In the coming years, Intel plans to make further improvements to the design of these transistors. And, for the first time, the company will optimize its manufacturing technology to accommodate other companies that wish to use Intel's facilities to produce chips based on ARM architecture, which is nearly ubiquitous in modern mobile processors.
One cannot imagine how freaking tired I am of hearing about Moore's Law - there's no law, there's never been one. There was a mere observation that the number of transistors doubled every 18 months or so.
Whoever decided to call this observation a law must forever be held up to shame. And the ones who keep repeating this nonsense.
Moore's Law isn't dead, that's why Intel already has the 3rd 14nm CPU family and is planning another one, Coffee Lake, in 14 nm before moving on to 10nm.
Intel isn't making 4 different CPU families on 14nm cause the process works so well and is so cheap.
First 14nm, Broadwell, was released 2014, released abysmally late and very underperforming, and the first 10nm is expected to be released 1h 2018. They may sample a few trial wafers in 2017, but there won't be a chip sold. 4 years is not what Moore's Law promised back then, and the Tick-Tock model is totally dead and buried as well.
This IEEE Spectrum rag sounds worse like Popular Mechanic with that much paid cheerleading bullshit.

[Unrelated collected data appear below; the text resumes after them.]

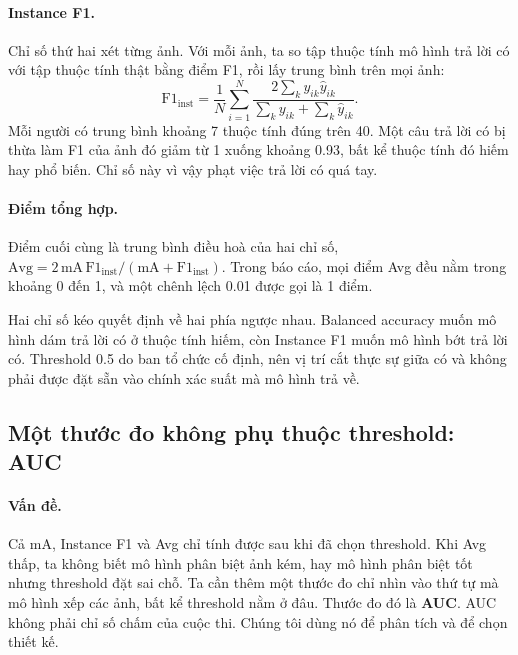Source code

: \documentclass[11pt,a4paper]{article}
\newcommand{\Avg}{\mathrm{Avg}}
\newcommand{\mA}{\mathrm{mA}}
\newcommand{\IF}{\mathrm{F1}_{\mathrm{inst}}}
\begin{document}
\paragraph{Instance F1.} Chỉ số thứ hai xét từng ảnh. Với mỗi ảnh, ta so tập thuộc tính mô hình trả lời có với tập thuộc tính thật bằng điểm F1, rồi lấy trung bình trên mọi ảnh:
\begin{equation}
\IF=\frac{1}{N}\sum_{i=1}^{N}\frac{2\sum_k y_{ik}\hat y_{ik}}{\sum_k y_{ik}+\sum_k \hat y_{ik}}.
\end{equation}
Mỗi người có trung bình khoảng 7 thuộc tính đúng trên 40. Một câu trả lời có bị thừa làm F1 của ảnh đó giảm từ 1 xuống khoảng 0.93, bất kể thuộc tính đó hiếm hay phổ biến. Chỉ số này vì vậy phạt việc trả lời có quá tay.

\paragraph{Điểm tổng hợp.} Điểm cuối cùng là trung bình điều hoà của hai chỉ số, $\Avg = 2\,\mA\,\IF/(\mA+\IF)$. Trong báo cáo, mọi điểm Avg đều nằm trong khoảng 0 đến 1, và một chênh lệch 0.01 được gọi là 1 điểm.

\begin{ghichu}
Hai chỉ số kéo quyết định về hai phía ngược nhau. Balanced accuracy muốn mô hình dám trả lời có ở thuộc tính hiếm, còn Instance F1 muốn mô hình bớt trả lời có. Threshold 0.5 do ban tổ chức cố định, nên vị trí cắt thực sự giữa có và không phải được đặt sẵn vào chính xác suất mà mô hình trả về.
\end{ghichu}

\subsection{Một thước đo không phụ thuộc threshold: AUC}
\label{sec:auc}

\paragraph{Vấn đề.} Cả mA, Instance F1 và Avg chỉ tính được sau khi đã chọn threshold. Khi Avg thấp, ta không biết mô hình phân biệt ảnh kém, hay mô hình phân biệt tốt nhưng threshold đặt sai chỗ. Ta cần thêm một thước đo chỉ nhìn vào thứ tự mà mô hình xếp các ảnh, bất kể threshold nằm ở đâu. Thước đo đó là \textbf{AUC}. AUC không phải chỉ số chấm của cuộc thi. Chúng tôi dùng nó để phân tích và để chọn thiết kế.
\end{document}
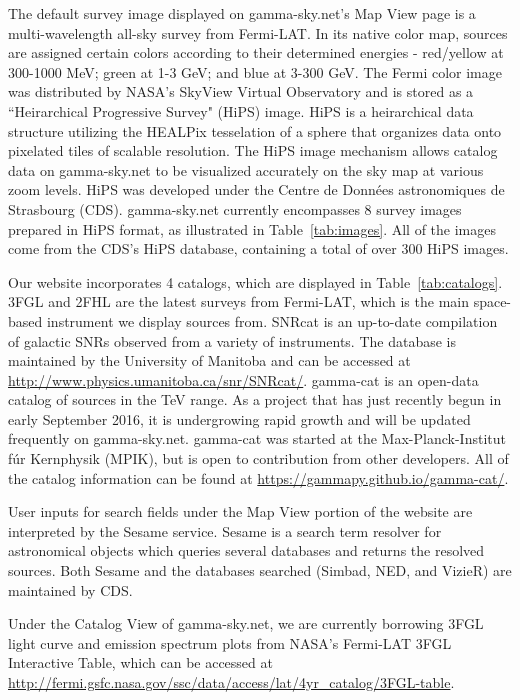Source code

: 




    The default survey image displayed on gamma-sky.net's Map View page is a multi-wavelength all-sky survey from Fermi-LAT. In its native color map, sources are assigned certain colors according to their determined energies - red/yellow at 300-1000 MeV; green at 1-3 GeV; and blue at 3-300 GeV. The Fermi color image was distributed by NASA's SkyView Virtual Observatory and is stored as a ``Heirarchical Progressive Survey" (HiPS) image. HiPS is a heirarchical data structure utilizing the HEALPix tesselation of a sphere that organizes data onto pixelated tiles of scalable resolution. The HiPS image mechanism allows catalog data on gamma-sky.net to be visualized accurately on the sky map at various zoom levels. HiPS was developed under the Centre de Donn\'{e}es astronomiques de Strasbourg (CDS). gamma-sky.net currently encompasses 8 survey images prepared in HiPS format, as illustrated in Table~\ref{tab:images}. All of the images come from the CDS's HiPS database, containing a total of over 300 HiPS images.

    Our website incorporates 4 catalogs, which are displayed in Table~\ref{tab:catalogs}. 3FGL and 2FHL are the latest surveys from Fermi-LAT, which is the main space-based instrument we display sources from. SNRcat is an up-to-date compilation of galactic SNRs observed from a variety of instruments. The database is maintained by the University of Manitoba and can be accessed at \url{http://www.physics.umanitoba.ca/snr/SNRcat/}. gamma-cat is an open-data catalog of sources in the TeV range. As a project that has just recently begun in early September 2016, it is undergrowing rapid growth and will be updated frequently on gamma-sky.net. gamma-cat was started at the Max-Planck-Institut f\'{u}r Kernphysik (MPIK), but is open to contribution from other developers. All of the catalog information can be found at \url{https://gammapy.github.io/gamma-cat/}.

    User inputs for search fields under the Map View portion of the website are interpreted by the Sesame service. Sesame is a search term resolver for astronomical objects which queries several databases and returns the resolved sources. Both Sesame and the databases searched (Simbad, NED, and VizieR) are maintained by CDS.

    Under the Catalog View of gamma-sky.net, we are currently borrowing 3FGL light curve and emission spectrum plots from NASA's Fermi-LAT 3FGL Interactive Table, which can be accessed at \url{http://fermi.gsfc.nasa.gov/ssc/data/access/lat/4yr_catalog/3FGL-table}.
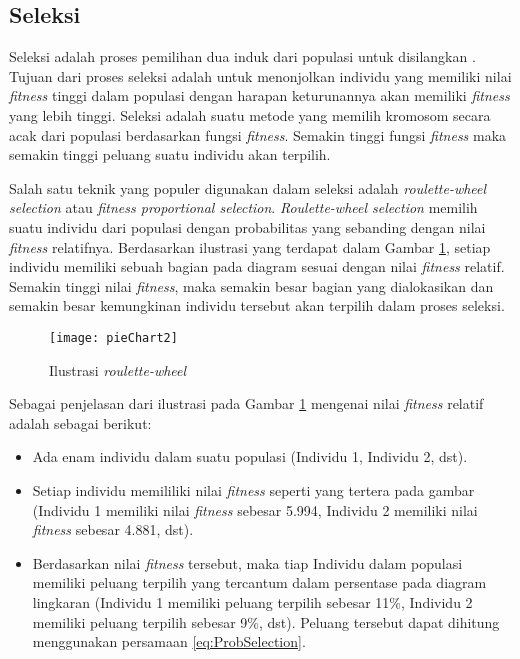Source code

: \subsection{Seleksi}
\label{sub:selection}
Seleksi adalah proses pemilihan dua induk dari populasi untuk disilangkan \cite{sivanandam2007introduction}. Tujuan dari proses seleksi adalah untuk menonjolkan individu yang memiliki nilai \textit{fitness} tinggi dalam populasi dengan harapan keturunannya akan memiliki \textit{fitness} yang lebih tinggi. Seleksi adalah suatu metode yang memilih kromosom secara acak dari populasi berdasarkan fungsi \textit{fitness}. Semakin tinggi fungsi \textit{fitness} maka semakin tinggi peluang suatu individu akan terpilih. 

Salah satu teknik yang populer digunakan dalam seleksi adalah \textit{roulette-wheel selection} atau \textit{fitness proportional selection}. \textit{Roulette-wheel selection} memilih suatu individu dari populasi dengan probabilitas yang sebanding dengan nilai \textit{fitness} relatifnya. Berdasarkan ilustrasi yang terdapat dalam Gambar \ref{fig:pieChart}, setiap individu memiliki sebuah bagian pada diagram sesuai dengan nilai \textit{fitness} relatif. Semakin tinggi nilai \textit{fitness}, maka semakin besar bagian yang dialokasikan dan semakin besar kemungkinan individu tersebut akan terpilih dalam proses seleksi.

\begin{figure}[h]
	\begin{center}
		\texttt{[image: pieChart2]}
		\caption{Ilustrasi \textit{roulette-wheel}}
		\label{fig:pieChart}
	\end{center}
\end{figure}

Sebagai penjelasan dari ilustrasi pada Gambar \ref{fig:pieChart} mengenai nilai \textit{fitness} relatif adalah sebagai berikut:
\begin{itemize}
	\item Ada enam individu dalam suatu populasi (Individu 1, Individu 2, dst).
	\item Setiap individu memililiki nilai \textit{fitness} seperti yang tertera pada gambar (Individu 1 memiliki nilai \textit{fitness} sebesar 5.994, Individu 2 memiliki nilai \textit{fitness} sebesar 4.881, dst).
	\item Berdasarkan nilai \textit{fitness} tersebut, maka tiap Individu dalam populasi memiliki peluang terpilih yang tercantum dalam persentase pada diagram lingkaran (Individu 1 memiliki peluang terpilih sebesar 11\%, Individu 2 memiliki peluang terpilih sebesar 9\%, dst). Peluang tersebut dapat dihitung menggunakan persamaan \ref{eq:ProbSelection}.
\end{itemize}

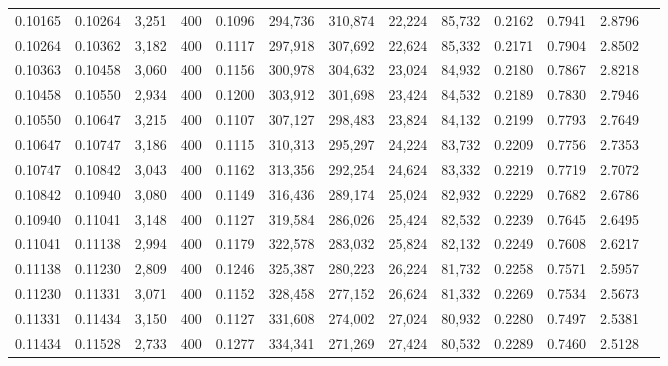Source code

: \begin{tabular}{rrrrrrrrrrrrr}
0.10165 & 0.10264 &  3,251 & 400 &                                     0.1096 & 294,736 & 310,874 &  22,224 &  85,732 & 0.2162 & 0.7941 & 2.8796 \\
0.10264 & 0.10362 &  3,182 & 400 &                                     0.1117 & 297,918 & 307,692 &  22,624 &  85,332 & 0.2171 & 0.7904 & 2.8502 \\
0.10363 & 0.10458 &  3,060 & 400 &                                     0.1156 & 300,978 & 304,632 &  23,024 &  84,932 & 0.2180 & 0.7867 & 2.8218 \\
0.10458 & 0.10550 &  2,934 & 400 &                                     0.1200 & 303,912 & 301,698 &  23,424 &  84,532 & 0.2189 & 0.7830 & 2.7946 \\
0.10550 & 0.10647 &  3,215 & 400 &                                     0.1107 & 307,127 & 298,483 &  23,824 &  84,132 & 0.2199 & 0.7793 & 2.7649 \\
0.10647 & 0.10747 &  3,186 & 400 &                                     0.1115 & 310,313 & 295,297 &  24,224 &  83,732 & 0.2209 & 0.7756 & 2.7353 \\
0.10747 & 0.10842 &  3,043 & 400 &                                     0.1162 & 313,356 & 292,254 &  24,624 &  83,332 & 0.2219 & 0.7719 & 2.7072 \\
0.10842 & 0.10940 &  3,080 & 400 &                                     0.1149 & 316,436 & 289,174 &  25,024 &  82,932 & 0.2229 & 0.7682 & 2.6786 \\
0.10940 & 0.11041 &  3,148 & 400 &                                     0.1127 & 319,584 & 286,026 &  25,424 &  82,532 & 0.2239 & 0.7645 & 2.6495 \\
0.11041 & 0.11138 &  2,994 & 400 &                                     0.1179 & 322,578 & 283,032 &  25,824 &  82,132 & 0.2249 & 0.7608 & 2.6217 \\
0.11138 & 0.11230 &  2,809 & 400 &                                     0.1246 & 325,387 & 280,223 &  26,224 &  81,732 & 0.2258 & 0.7571 & 2.5957 \\
0.11230 & 0.11331 &  3,071 & 400 &                                     0.1152 & 328,458 & 277,152 &  26,624 &  81,332 & 0.2269 & 0.7534 & 2.5673 \\
0.11331 & 0.11434 &  3,150 & 400 &                                     0.1127 & 331,608 & 274,002 &  27,024 &  80,932 & 0.2280 & 0.7497 & 2.5381 \\
0.11434 & 0.11528 &  2,733 & 400 &                                     0.1277 & 334,341 & 271,269 &  27,424 &  80,532 & 0.2289 & 0.7460 & 2.5128 \\

\end{tabular}
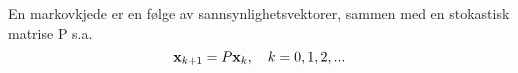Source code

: En markovkjede er en følge av sannsynlighetsvektorer,
sammen med en stokastisk matrise P s.a.
$$\mathbf{x}_{k+1} = P\mathbf{x}_k,\quad k=0,1,2,...$$
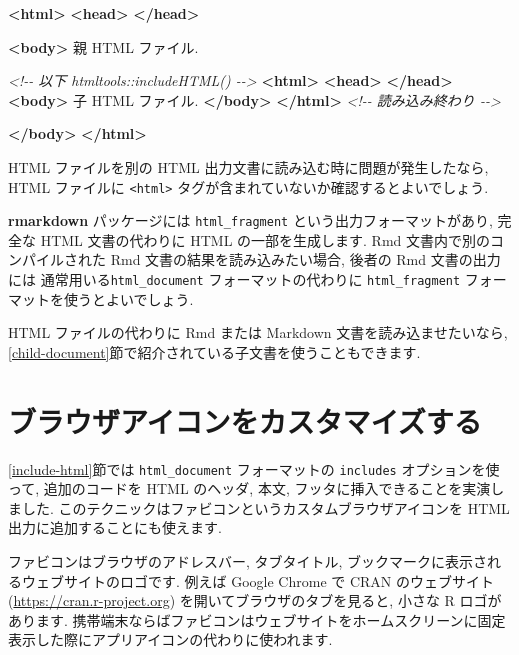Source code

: \documentclass[
  11pt,
  lualatex,
  ja=standard]{bxjsreport}
\newenvironment{Shaded}{\begin{snugshade}}{\end{snugshade}}
\newcommand{\CommentTok}[1]{\textcolor[rgb]{0.56,0.35,0.01}{\textit{#1}}}
\newcommand{\KeywordTok}[1]{\textcolor[rgb]{0.13,0.29,0.53}{\textbf{#1}}}
\newcommand{\NormalTok}[1]{#1}
\begin{document}
\begin{Shaded}
\begin{Highlighting}[]
\KeywordTok{\textless{}html\textgreater{}}
  \KeywordTok{\textless{}head\textgreater{}}  \KeywordTok{\textless{}/head\textgreater{}}

  \KeywordTok{\textless{}body\textgreater{}}
\NormalTok{  親 HTML ファイル.}

  \CommentTok{\textless{}!{-}{-} 以下 htmltools::includeHTML() {-}{-}\textgreater{}}
    \KeywordTok{\textless{}html\textgreater{}}
      \KeywordTok{\textless{}head\textgreater{}}  \KeywordTok{\textless{}/head\textgreater{}}
      \KeywordTok{\textless{}body\textgreater{}}
\NormalTok{      子 HTML ファイル.}
      \KeywordTok{\textless{}/body\textgreater{}}
    \KeywordTok{\textless{}/html\textgreater{}}
  \CommentTok{\textless{}!{-}{-} 読み込み終わり {-}{-}\textgreater{}}

  \KeywordTok{\textless{}/body\textgreater{}}
\KeywordTok{\textless{}/html\textgreater{}}
\end{Highlighting}
\end{Shaded}

HTML ファイルを別の HTML 出力文書に読み込む時に問題が発生したなら, HTML ファイルに \texttt{\textless{}html\textgreater{}} タグが含まれていないか確認するとよいでしょう.

\textbf{rmarkdown} パッケージには \texttt{html\_fragment} という出力フォーマットがあり, 完全な HTML 文書の代わりに HTML の一部を生成します. Rmd 文書内で別のコンパイルされた Rmd 文書の結果を読み込みたい場合, 後者の Rmd 文書の出力には 通常用いる\texttt{html\_document} フォーマットの代わりに \texttt{html\_fragment} フォーマットを使うとよいでしょう.

HTML ファイルの代わりに Rmd または Markdown 文書を読み込ませたいなら, \ref{child-document}節で紹介されている子文書を使うこともできます.

\hypertarget{favicon}{%
\section{ブラウザアイコンをカスタマイズする}\label{favicon}}

\ref{include-html}節では \texttt{html\_document} フォーマットの \texttt{includes} オプションを使って, 追加のコードを HTML のヘッダ, 本文, フッタに挿入できることを実演しました. このテクニックはファビコンというカスタムブラウザアイコンを HTML 出力に追加することにも使えます.

ファビコンはブラウザのアドレスバー, タブタイトル, ブックマークに表示されるウェブサイトのロゴです. 例えば Google Chrome で CRAN のウェブサイト (\url{https://cran.r-project.org}) を開いてブラウザのタブを見ると, 小さな R ロゴがあります. 携帯端末ならばファビコンはウェブサイトをホームスクリーンに固定表示した際にアプリアイコンの代わりに使われます.
\end{document}
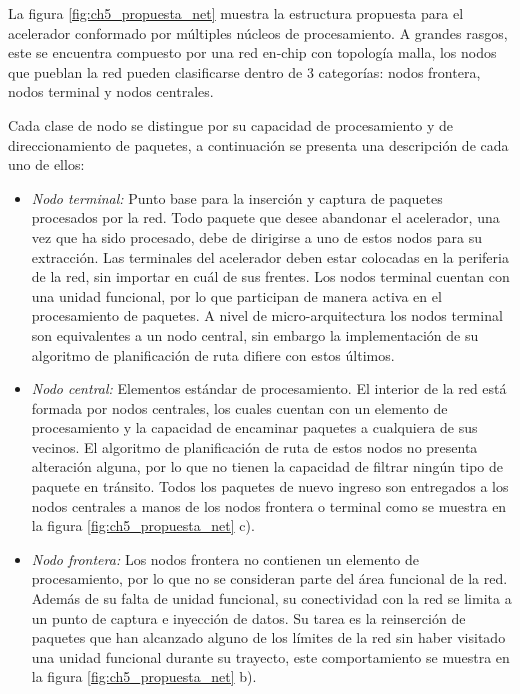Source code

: La figura \ref{fig:ch5_propuesta_net} muestra la estructura propuesta para el acelerador conformado por múltiples núcleos de procesamiento. A grandes rasgos, este se encuentra compuesto por una red en-chip con topología malla, los nodos que pueblan la red pueden clasificarse dentro de 3 categorías: nodos frontera, nodos terminal y nodos centrales.

Cada clase de nodo se distingue por su capacidad de procesamiento y de direccionamiento de paquetes, a continuación se presenta una descripción de cada uno de ellos:

\begin{itemize}

	\item \textit{Nodo terminal:} Punto base para la inserción y captura de paquetes procesados por la red. Todo paquete que desee abandonar el acelerador, una vez que ha sido procesado, debe de dirigirse a uno de estos nodos para su extracción. Las terminales del acelerador deben estar colocadas en la periferia de la red, sin importar en cuál de sus frentes. Los nodos terminal cuentan con una unidad funcional, por lo que participan de manera activa en el procesamiento de paquetes. A nivel de micro-arquitectura los nodos terminal son equivalentes a un nodo central, sin embargo la implementación de su algoritmo de planificación de ruta difiere con estos últimos.

	\item \textit{Nodo central:} Elementos estándar de procesamiento. El interior de la red está formada por nodos centrales, los cuales cuentan con un elemento de procesamiento y la capacidad de encaminar paquetes a cualquiera de sus vecinos. El algoritmo de planificación de ruta de estos nodos no presenta alteración alguna, por lo que no tienen la capacidad de filtrar ningún tipo de paquete en tránsito. Todos los paquetes de nuevo ingreso son entregados a los nodos centrales a manos de los nodos frontera o terminal como se muestra en la figura \ref{fig:ch5_propuesta_net} c).

	\item \textit{Nodo frontera:} Los nodos frontera no contienen un elemento de procesamiento, por lo que no se consideran parte del área funcional de la red. Además de su falta de unidad funcional, su conectividad con la red se limita a un punto de captura e inyección de datos. Su tarea es la reinserción de paquetes que han alcanzado alguno de los límites de la red sin haber visitado una unidad funcional durante su trayecto, este comportamiento se muestra en la figura \ref{fig:ch5_propuesta_net} b).

\end{itemize}


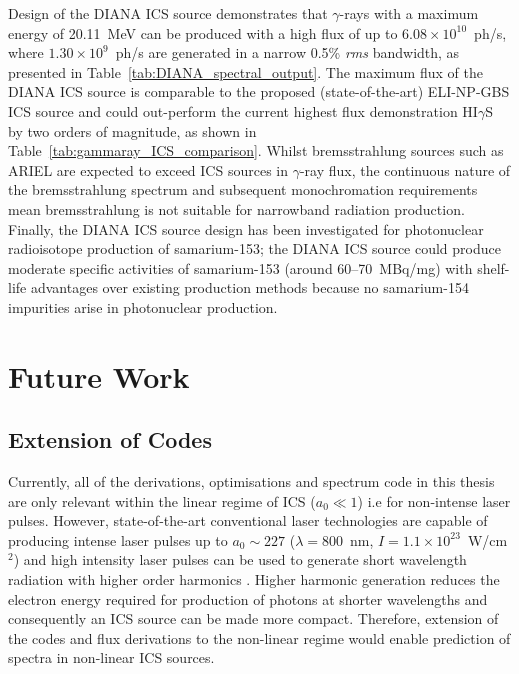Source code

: \documentclass[../main.tex]{subfiles}
\begin{document}
Design of the DIANA ICS source demonstrates that $\gamma$-rays with a maximum energy of 20.11~\si{\mega\electronvolt} can be produced with a high flux of up to $6.08\times 10^{10}$~ph/\si{\second}, where $1.30\times 10^{9}$~ph/\si{\second} are generated in a narrow 0.5\% \textit{rms} bandwidth, as presented in Table~\ref{tab:DIANA_spectral_output}. The maximum flux of the DIANA ICS source is comparable to the proposed (state-of-the-art) ELI-NP-GBS \cite{elinp2019vega,tanaka2020current} ICS source and could out-perform the current highest flux demonstration HI$\gamma$S \cite{weller2009research} by two orders of magnitude, as shown in Table~\ref{tab:gammaray_ICS_comparison}. Whilst bremsstrahlung sources such as ARIEL \cite{dilling2013ariel,lebois2011simulations} are expected to exceed ICS sources in $\gamma$-ray flux, the continuous nature of the bremsstrahlung spectrum and subsequent monochromation requirements mean bremsstrahlung is not suitable for narrowband radiation production. Finally, the DIANA ICS source design has been investigated for photonuclear radioisotope production of samarium-153; the DIANA ICS source could produce moderate specific activities of samarium-153 (around 60--70~\si{\mega\becquerel}/\si{\milli\gram}) with shelf-life advantages over existing production methods because no samarium-154 impurities arise in photonuclear production. 

\section{Future Work}

\subsection{Extension of Codes}
Currently, all of the derivations, optimisations and spectrum code in this thesis are only relevant within the linear regime of ICS ($a_{0}\ll 1$) i.e for non-intense laser pulses. However, state-of-the-art conventional laser technologies are capable of producing intense laser pulses up to $a_{0}\sim227$ \cite{yoon2021realization} ($\lambda = 800$~\si{\nano\meter}, $I = 1.1\times 10^{23}$~\si{\watt}/\si{\centi\meter}$^{2}$) and high intensity laser pulses can be used to generate short wavelength radiation with higher order harmonics \cite{babzien2006observation,seipt2011nonlinear}. Higher harmonic generation reduces the electron energy required for production of photons at shorter wavelengths and consequently an ICS source can be made more compact. Therefore, extension of the codes and flux derivations to the non-linear regime would enable prediction of spectra in non-linear ICS sources. 
\end{document}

That's what a scientific law is: a relation between measured observations. It can be purely empirical.
There's a law for centrifugal force, and it isn't even a real force!
Thanks to "trusted computing" and all the other innovation and backdoors they've brought to chips, I don't want a new intel processor anymore.
In technology, 14-20 years is effectively 100 years. Technology is old news in 5 years and almost useless in 10 years. Since we're talking about CPU companies, let me know how competitive a 14 year old CPU is. Patents are great for innovative breakthroughs. They are bad for evolutionary next steps. Instead of making lots of quick steps and evolving technology quickly, create artificial gaps between each step and slow things down.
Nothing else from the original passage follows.